Worldwide backing for Rajavi’s plan can give Iran a new future

The Sunday Post     |     By Struan Stevenson     |     June 13, 2023

Last month, 82 members of the Scottish parliament signed a statement affirming their support for protesters in the Islamic Republic of Iran.

Their majority support was revealed at a special meeting in Westminster, on Wednesday, attended by MPs and peers from all parties. The document signed by the 82 MSPs also recognized the nature and importance of the underlying movement for regime change.

This declaration is of key importance, as it comes at a time when the Iranian regime is working tirelessly to promote the idea that the status quo has been reestablished across the country, following the most recent nationwide uprising that began last September, after the 22-year-old Kurdish woman, Mahsa Amini, was killed by morality police’ in Tehran.

In fact, the clerical regime is still struggling to restore order, facing the dawning realization that it may never succeed in doing so.

Women continue to go about their daily lives without wearing the legally mandated hijab.

Meanwhile, videos continue to reach social media from cities and towns across the country, showing that young women and men are still chanting provocative, anti-government slogans on a nightly basis.

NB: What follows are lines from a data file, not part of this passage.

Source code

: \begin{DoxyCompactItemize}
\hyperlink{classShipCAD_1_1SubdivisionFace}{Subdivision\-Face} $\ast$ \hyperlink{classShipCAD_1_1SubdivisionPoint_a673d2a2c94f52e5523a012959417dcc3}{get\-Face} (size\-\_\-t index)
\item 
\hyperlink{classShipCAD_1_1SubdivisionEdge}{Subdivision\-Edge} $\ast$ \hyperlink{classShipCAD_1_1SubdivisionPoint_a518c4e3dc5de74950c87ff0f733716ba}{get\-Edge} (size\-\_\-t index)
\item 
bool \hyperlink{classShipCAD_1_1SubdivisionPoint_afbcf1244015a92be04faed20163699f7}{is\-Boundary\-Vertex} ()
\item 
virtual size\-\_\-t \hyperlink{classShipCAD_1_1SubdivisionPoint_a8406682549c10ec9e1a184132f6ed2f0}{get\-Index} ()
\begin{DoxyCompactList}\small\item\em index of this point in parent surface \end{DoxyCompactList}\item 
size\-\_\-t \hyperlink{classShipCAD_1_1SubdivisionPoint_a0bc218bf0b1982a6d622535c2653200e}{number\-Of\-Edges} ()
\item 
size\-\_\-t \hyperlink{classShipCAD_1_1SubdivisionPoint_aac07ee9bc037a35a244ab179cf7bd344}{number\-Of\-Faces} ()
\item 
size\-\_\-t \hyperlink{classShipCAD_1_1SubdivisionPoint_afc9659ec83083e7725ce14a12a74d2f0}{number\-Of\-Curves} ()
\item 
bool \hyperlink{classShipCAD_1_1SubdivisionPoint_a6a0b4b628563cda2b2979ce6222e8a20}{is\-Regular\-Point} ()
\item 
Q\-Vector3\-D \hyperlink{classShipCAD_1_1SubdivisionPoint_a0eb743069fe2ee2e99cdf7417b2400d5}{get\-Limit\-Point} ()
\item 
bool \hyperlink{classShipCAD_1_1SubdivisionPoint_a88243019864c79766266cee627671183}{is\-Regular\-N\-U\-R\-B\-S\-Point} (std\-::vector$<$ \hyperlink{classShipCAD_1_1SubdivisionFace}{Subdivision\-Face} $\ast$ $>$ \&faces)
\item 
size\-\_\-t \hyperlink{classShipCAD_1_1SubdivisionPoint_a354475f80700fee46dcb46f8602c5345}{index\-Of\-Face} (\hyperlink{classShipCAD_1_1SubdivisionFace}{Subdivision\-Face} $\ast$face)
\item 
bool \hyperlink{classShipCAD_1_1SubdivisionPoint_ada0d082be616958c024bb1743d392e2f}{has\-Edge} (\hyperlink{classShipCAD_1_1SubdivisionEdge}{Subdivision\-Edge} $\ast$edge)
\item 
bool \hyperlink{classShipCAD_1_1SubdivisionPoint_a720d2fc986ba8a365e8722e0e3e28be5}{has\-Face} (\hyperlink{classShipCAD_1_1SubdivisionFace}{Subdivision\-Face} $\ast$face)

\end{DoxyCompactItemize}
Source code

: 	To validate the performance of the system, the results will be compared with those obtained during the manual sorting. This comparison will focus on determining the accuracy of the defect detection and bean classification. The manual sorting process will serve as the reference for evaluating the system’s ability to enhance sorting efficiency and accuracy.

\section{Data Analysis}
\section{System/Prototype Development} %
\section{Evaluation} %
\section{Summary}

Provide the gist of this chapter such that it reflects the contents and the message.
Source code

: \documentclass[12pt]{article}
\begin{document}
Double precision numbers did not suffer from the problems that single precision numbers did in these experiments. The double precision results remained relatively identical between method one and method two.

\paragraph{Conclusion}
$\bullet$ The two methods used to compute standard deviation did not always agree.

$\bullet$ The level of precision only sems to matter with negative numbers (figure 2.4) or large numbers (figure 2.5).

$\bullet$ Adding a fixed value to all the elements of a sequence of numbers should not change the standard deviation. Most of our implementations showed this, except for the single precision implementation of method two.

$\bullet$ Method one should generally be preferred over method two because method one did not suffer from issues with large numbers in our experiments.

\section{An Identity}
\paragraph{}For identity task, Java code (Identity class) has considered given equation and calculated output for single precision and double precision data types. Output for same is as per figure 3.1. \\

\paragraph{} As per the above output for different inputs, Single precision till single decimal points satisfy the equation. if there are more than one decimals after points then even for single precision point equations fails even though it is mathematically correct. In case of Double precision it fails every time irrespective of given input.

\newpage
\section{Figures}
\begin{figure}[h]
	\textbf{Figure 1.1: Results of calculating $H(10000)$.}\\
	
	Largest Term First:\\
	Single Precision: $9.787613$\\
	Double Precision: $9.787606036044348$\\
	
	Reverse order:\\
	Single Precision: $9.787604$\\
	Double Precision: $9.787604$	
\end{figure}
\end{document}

Many of the slogans call for “death to the dictator,” deliberately recognizing no difference between the current regime’s supreme leader and the Shah who was overthrown in 1979, despite the surprise re-emergence of the Shah’s son, Reza Pahlavi. The recurring nationwide protests have been coordinated since at least 2014 by a network of “Resistance Units” affiliated with the leading pro-democracy opposition group, the People’s Mojahedin Organization of Iran, or MEK. This group stands at the head of a coalition known as the National Council of Resistance of Iran (NCRI), which in turn has designated someone to serve as transitional president after the mullahs are overthrown.

That official, Maryam Rajavi, has outlined a ten-point plan for Iran’s future, which lays the groundwork for the country’s transition to a secular-democratic system, of the kind that would fit seamlessly in the modern community of nations.

The plan provides 85 million repressed and impoverished Iranians with something worth fighting for, so it is little wonder that they have continued to push for regime change over the course of the past eight months, in open defiance of a brutal crackdown, which has left more than 750 people dead and precipitated a surge of executions by the regime, designed to terrorize the dissenters.

At the same time, Mrs. Rajavi’s ten-point plan also provides the UK and other Western powers with something concrete to support.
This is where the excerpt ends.